* [Exercise directions]:
Repeat the span of the entries below that starts at the line with "- Draw your" and ends at the line with "Simple script to", nothing more. Skip the pictures.

(Dataset items)
_____

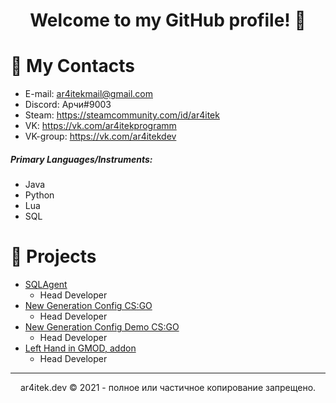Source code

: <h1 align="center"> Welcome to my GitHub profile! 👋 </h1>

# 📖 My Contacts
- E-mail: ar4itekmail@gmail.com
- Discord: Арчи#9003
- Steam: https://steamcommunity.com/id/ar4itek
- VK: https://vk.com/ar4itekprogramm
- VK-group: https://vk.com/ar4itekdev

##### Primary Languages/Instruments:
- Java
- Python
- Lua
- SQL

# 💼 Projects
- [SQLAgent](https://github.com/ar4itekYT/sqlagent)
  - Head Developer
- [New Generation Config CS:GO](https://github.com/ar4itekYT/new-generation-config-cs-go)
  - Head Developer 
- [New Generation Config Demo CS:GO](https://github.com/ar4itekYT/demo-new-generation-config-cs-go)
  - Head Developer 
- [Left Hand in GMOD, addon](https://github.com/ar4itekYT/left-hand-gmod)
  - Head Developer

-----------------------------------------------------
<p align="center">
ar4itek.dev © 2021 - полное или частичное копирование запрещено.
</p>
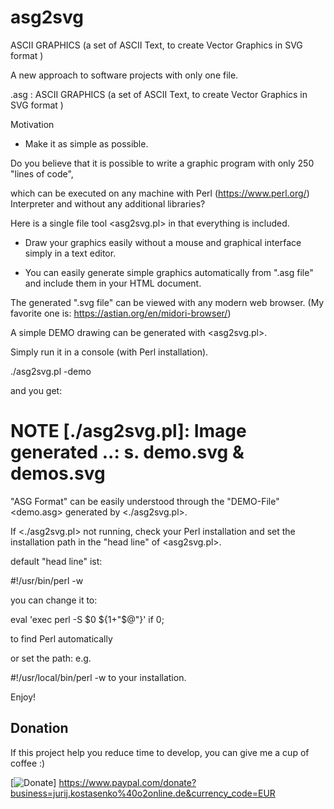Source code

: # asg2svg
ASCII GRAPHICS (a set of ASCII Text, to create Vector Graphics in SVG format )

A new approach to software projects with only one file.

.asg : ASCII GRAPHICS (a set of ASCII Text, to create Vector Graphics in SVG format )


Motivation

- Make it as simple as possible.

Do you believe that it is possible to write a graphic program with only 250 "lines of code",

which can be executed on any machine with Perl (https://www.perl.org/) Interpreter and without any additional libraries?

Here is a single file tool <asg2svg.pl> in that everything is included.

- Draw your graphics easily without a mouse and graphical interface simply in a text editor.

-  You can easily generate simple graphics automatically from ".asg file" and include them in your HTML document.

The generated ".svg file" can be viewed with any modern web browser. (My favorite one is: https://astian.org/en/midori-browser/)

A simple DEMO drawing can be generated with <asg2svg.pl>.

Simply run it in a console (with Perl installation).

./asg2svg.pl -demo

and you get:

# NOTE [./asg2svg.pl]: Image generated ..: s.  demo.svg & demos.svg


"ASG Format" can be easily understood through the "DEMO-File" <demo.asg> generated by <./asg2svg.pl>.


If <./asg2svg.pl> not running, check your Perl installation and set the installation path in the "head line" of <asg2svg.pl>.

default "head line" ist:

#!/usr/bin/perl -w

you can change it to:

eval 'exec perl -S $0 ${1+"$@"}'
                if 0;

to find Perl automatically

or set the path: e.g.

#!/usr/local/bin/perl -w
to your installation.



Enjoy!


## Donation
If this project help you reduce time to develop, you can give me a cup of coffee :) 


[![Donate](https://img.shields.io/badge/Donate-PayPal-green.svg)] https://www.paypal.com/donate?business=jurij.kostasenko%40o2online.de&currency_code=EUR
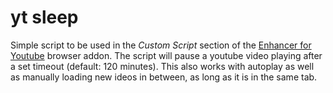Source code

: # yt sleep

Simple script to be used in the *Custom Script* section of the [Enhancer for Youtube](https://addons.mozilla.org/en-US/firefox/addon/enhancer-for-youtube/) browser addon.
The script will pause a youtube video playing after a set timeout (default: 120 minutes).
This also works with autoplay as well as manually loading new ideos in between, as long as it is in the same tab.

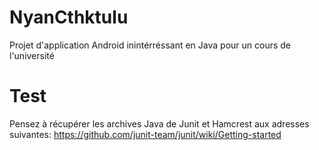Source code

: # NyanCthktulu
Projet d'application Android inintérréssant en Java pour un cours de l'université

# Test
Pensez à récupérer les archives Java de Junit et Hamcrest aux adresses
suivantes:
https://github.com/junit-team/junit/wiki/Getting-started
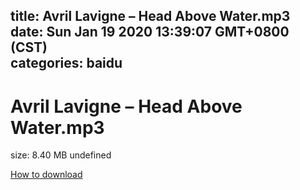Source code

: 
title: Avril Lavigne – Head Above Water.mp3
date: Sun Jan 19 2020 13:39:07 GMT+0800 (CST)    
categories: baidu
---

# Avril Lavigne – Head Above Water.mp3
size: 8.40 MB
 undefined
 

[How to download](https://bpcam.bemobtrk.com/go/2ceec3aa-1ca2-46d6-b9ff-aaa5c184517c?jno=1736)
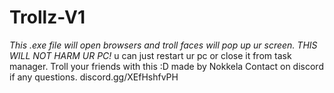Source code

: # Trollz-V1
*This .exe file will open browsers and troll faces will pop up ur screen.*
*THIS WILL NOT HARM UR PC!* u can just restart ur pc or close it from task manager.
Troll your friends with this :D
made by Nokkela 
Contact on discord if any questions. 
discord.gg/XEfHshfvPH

_____

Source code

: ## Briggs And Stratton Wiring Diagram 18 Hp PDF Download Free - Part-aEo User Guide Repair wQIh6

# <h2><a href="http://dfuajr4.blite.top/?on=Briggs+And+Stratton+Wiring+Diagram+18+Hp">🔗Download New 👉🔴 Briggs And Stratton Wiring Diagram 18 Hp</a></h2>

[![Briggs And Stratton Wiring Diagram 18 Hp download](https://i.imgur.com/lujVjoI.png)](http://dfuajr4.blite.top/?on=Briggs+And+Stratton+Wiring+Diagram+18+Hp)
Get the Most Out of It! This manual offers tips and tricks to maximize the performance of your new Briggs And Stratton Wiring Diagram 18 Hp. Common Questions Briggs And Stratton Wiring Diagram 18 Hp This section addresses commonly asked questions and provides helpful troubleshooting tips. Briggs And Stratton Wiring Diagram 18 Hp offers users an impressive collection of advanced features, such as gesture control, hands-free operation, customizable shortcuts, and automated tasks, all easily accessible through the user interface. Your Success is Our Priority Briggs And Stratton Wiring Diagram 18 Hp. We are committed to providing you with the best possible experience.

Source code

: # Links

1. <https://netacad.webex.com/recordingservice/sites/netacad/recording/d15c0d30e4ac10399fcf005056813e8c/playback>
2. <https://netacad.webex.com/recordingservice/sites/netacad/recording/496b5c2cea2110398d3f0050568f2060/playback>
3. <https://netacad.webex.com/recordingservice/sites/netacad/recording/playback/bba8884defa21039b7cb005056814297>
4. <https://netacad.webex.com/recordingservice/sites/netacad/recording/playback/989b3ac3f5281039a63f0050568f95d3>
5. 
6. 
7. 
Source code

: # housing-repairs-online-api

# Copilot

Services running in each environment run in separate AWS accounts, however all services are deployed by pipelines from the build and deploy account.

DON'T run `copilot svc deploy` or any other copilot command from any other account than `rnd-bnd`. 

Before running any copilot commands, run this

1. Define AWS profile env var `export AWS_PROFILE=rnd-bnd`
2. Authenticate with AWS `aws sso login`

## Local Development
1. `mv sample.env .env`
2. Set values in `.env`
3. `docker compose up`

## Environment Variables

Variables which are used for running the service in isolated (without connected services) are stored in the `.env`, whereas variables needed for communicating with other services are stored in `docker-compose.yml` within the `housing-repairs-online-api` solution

_____

* [Reply]:
- Draw your graphics easily without a mouse and graphical interface simply in a text editor.

-  You can easily generate simple graphics automatically from ".asg file" and include them in your HTML document.

The generated ".svg file" can be viewed with any modern web browser. (My favorite one is: https://astian.org/en/midori-browser/)

A simple DEMO drawing can be generated with <asg2svg.pl>.

Simply run it in a console (with Perl installation).

./asg2svg.pl -demo

and you get:

# NOTE [./asg2svg.pl]: Image generated ..: s.  demo.svg & demos.svg


"ASG Format" can be easily understood through the "DEMO-File" <demo.asg> generated by <./asg2svg.pl>.


If <./asg2svg.pl> not running, check your Perl installation and set the installation path in the "head line" of <asg2svg.pl>.

default "head line" ist:

#!/usr/bin/perl -w

you can change it to:

eval 'exec perl -S $0 ${1+"$@"}'
                if 0;

to find Perl automatically

or set the path: e.g.

#!/usr/local/bin/perl -w
to your installation.



Enjoy!


## Donation
If this project help you reduce time to develop, you can give me a cup of coffee :) 


[![Donate](https://img.shields.io/badge/Donate-PayPal-green.svg)] https://www.paypal.com/donate?business=jurij.kostasenko%40o2online.de&currency_code=EUR
Source code

: # yt sleep

Simple script to be used in the *Custom Script* section of the [Enhancer for Youtube](https://addons.mozilla.org/en-US/firefox/addon/enhancer-for-youtube/) browser addon.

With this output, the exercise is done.